== Brief ==
Look through the data for the string "hash". Copy every line where it is found.

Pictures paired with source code

━━━━

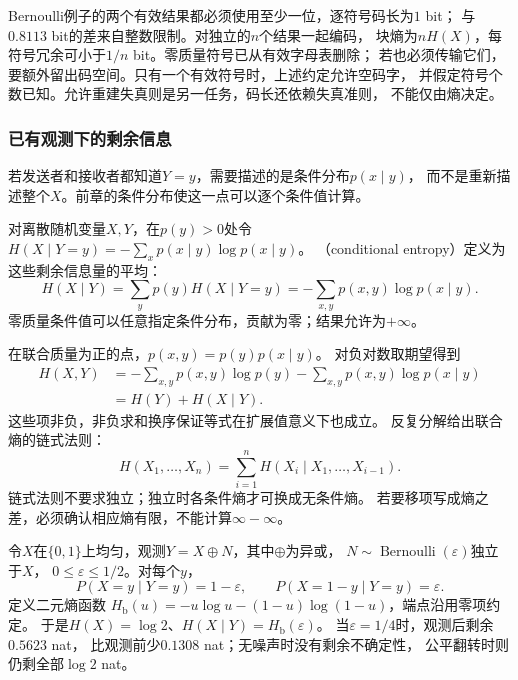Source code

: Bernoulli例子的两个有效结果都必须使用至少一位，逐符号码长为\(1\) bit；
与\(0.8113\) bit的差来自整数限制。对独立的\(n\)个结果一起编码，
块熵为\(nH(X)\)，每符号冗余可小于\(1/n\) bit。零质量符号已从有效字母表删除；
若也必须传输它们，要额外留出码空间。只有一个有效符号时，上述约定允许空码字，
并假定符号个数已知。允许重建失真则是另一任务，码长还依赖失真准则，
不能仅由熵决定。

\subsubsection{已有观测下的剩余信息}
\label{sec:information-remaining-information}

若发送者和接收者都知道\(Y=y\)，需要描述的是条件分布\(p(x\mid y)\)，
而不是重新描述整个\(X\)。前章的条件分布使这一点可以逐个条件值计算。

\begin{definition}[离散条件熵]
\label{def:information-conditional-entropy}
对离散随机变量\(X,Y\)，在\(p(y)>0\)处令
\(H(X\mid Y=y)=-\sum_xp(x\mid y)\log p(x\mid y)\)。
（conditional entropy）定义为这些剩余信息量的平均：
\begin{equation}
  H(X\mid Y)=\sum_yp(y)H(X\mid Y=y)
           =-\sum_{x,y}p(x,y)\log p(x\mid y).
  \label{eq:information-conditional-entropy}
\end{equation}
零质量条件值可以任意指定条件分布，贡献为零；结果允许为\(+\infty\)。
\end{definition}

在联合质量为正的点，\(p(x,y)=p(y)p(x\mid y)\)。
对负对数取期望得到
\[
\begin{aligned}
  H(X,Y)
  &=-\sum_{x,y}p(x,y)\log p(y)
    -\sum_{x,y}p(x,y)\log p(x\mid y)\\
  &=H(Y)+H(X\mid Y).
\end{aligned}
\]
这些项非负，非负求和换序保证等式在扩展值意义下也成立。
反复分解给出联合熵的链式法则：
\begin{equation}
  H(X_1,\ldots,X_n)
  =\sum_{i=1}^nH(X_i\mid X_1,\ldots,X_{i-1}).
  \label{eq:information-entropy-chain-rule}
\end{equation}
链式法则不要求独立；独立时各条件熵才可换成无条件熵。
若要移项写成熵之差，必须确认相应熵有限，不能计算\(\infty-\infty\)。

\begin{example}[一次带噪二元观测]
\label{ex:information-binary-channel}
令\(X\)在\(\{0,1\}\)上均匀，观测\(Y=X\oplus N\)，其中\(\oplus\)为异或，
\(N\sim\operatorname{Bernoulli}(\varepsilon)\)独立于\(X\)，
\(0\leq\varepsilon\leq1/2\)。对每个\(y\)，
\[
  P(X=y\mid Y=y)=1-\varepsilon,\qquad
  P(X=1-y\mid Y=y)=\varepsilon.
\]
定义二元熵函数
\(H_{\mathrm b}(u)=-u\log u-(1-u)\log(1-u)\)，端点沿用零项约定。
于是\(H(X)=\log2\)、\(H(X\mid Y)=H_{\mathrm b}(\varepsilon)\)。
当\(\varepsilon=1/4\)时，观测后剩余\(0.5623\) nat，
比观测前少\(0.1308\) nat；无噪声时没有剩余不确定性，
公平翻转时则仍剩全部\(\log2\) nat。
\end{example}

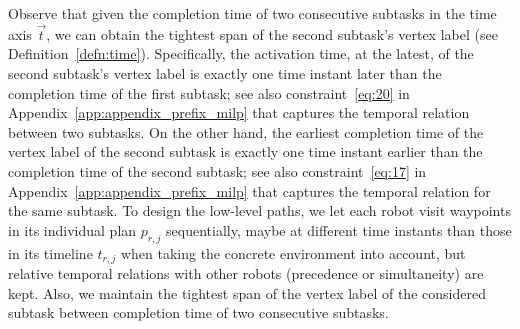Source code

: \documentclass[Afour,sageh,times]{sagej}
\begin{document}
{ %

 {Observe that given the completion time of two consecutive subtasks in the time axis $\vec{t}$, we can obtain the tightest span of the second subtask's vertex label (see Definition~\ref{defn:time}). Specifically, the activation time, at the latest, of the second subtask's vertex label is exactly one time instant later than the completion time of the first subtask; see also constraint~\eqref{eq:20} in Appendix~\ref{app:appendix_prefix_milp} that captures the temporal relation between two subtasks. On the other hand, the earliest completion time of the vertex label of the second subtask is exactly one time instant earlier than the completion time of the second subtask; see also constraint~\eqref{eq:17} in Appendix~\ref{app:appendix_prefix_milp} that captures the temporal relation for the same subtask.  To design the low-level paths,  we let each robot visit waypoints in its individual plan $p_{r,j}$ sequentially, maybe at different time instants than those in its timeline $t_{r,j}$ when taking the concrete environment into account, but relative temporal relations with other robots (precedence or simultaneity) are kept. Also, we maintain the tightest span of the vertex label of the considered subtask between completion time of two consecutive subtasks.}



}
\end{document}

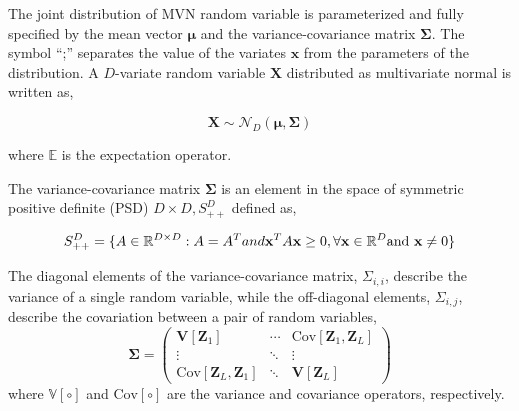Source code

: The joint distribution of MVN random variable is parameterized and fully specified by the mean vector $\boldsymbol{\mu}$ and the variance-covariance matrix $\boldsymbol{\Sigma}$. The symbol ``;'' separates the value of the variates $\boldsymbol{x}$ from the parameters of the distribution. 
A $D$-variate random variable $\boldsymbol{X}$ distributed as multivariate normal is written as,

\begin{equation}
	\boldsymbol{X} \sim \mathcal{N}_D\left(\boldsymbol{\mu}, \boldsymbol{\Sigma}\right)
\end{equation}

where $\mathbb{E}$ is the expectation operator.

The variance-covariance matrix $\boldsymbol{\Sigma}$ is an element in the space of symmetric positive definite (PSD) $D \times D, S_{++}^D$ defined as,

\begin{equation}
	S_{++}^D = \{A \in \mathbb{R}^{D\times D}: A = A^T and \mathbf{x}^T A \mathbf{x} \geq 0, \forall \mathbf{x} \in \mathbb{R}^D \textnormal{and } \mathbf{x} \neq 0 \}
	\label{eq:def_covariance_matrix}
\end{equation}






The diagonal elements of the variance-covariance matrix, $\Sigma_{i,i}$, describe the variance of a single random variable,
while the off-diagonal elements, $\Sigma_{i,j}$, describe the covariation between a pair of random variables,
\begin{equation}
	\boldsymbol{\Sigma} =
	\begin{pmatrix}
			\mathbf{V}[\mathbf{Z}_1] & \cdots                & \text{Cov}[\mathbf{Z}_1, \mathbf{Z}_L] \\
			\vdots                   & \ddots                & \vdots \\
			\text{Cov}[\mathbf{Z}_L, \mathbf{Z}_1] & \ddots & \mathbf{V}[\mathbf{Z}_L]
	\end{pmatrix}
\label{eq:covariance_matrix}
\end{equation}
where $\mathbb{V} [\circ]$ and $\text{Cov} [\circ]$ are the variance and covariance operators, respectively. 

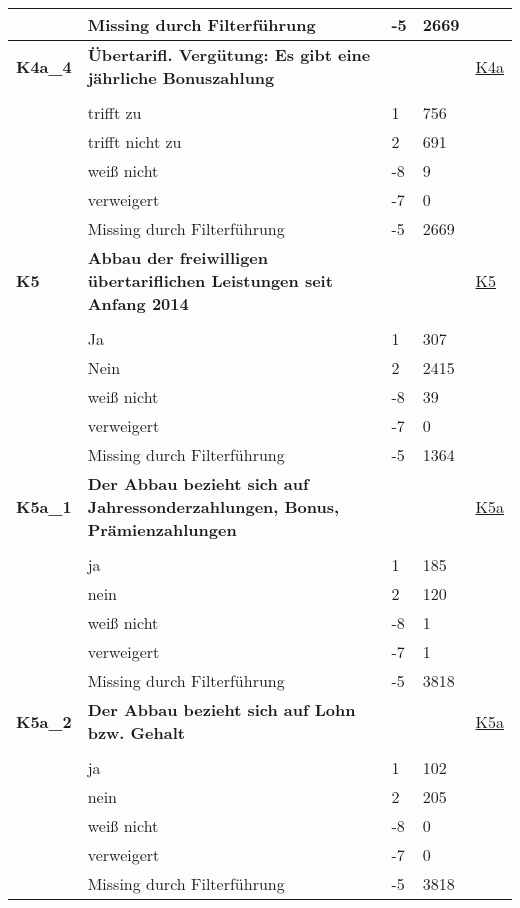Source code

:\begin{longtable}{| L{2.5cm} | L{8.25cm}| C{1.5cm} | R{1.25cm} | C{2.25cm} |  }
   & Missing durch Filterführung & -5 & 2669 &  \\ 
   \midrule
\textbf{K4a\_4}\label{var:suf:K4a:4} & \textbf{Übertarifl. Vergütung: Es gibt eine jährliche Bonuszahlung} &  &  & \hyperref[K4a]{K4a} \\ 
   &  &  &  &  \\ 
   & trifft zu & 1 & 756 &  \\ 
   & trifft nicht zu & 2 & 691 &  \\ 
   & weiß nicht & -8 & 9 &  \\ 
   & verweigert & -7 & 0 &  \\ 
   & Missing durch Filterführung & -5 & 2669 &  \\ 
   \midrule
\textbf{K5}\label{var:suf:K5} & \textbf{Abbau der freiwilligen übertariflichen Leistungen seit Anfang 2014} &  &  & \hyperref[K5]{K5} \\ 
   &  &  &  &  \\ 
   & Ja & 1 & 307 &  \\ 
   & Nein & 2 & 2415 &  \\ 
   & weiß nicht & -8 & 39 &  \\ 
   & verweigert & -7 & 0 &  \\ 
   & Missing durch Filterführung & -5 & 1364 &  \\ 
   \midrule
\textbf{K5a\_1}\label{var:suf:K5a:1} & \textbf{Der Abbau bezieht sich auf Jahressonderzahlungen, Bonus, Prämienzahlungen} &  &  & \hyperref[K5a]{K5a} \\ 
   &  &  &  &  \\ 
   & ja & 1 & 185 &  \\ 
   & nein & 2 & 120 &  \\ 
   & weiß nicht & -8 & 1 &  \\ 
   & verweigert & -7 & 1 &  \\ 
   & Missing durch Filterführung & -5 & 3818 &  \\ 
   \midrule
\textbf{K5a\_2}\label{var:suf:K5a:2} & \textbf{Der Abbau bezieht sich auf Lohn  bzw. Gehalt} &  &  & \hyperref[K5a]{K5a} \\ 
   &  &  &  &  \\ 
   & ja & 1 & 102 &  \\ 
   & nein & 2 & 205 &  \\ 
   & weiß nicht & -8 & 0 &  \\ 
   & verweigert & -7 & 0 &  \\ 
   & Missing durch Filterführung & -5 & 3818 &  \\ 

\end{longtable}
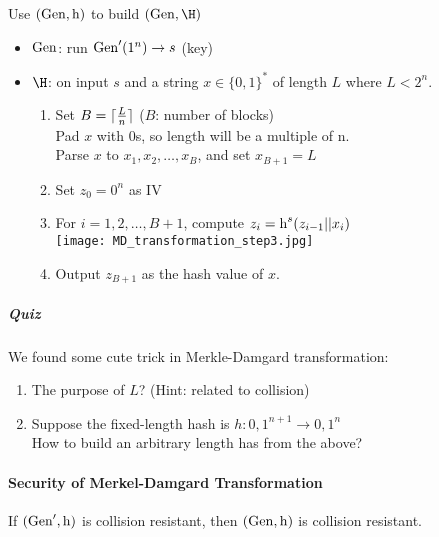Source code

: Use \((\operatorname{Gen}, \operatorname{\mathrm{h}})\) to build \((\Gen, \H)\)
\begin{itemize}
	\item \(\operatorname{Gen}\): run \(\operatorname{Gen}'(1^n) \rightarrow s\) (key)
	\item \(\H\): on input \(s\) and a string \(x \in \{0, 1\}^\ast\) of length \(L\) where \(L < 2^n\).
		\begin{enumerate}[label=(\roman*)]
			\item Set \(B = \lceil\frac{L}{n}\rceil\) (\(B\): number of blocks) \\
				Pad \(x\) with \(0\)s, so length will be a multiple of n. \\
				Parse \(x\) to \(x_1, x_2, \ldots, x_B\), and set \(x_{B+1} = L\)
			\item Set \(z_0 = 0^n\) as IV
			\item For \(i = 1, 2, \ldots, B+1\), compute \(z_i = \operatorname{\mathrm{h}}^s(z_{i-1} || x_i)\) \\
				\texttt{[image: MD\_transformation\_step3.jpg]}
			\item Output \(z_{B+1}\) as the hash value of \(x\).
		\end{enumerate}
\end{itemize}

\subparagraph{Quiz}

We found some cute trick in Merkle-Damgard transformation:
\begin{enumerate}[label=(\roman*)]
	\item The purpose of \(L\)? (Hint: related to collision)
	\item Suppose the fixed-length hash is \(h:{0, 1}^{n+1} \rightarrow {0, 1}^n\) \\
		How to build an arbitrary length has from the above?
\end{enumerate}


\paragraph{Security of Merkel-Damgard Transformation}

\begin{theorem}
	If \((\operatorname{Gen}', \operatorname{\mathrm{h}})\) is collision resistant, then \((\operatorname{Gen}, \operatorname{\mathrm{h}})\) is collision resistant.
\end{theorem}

━━━━

== Response to this task ==
			\item Output \(z_{B+1}\) as the hash value of \(x\).
	\item Suppose the fixed-length hash is \(h:{0, 1}^{n+1} \rightarrow {0, 1}^n\) \\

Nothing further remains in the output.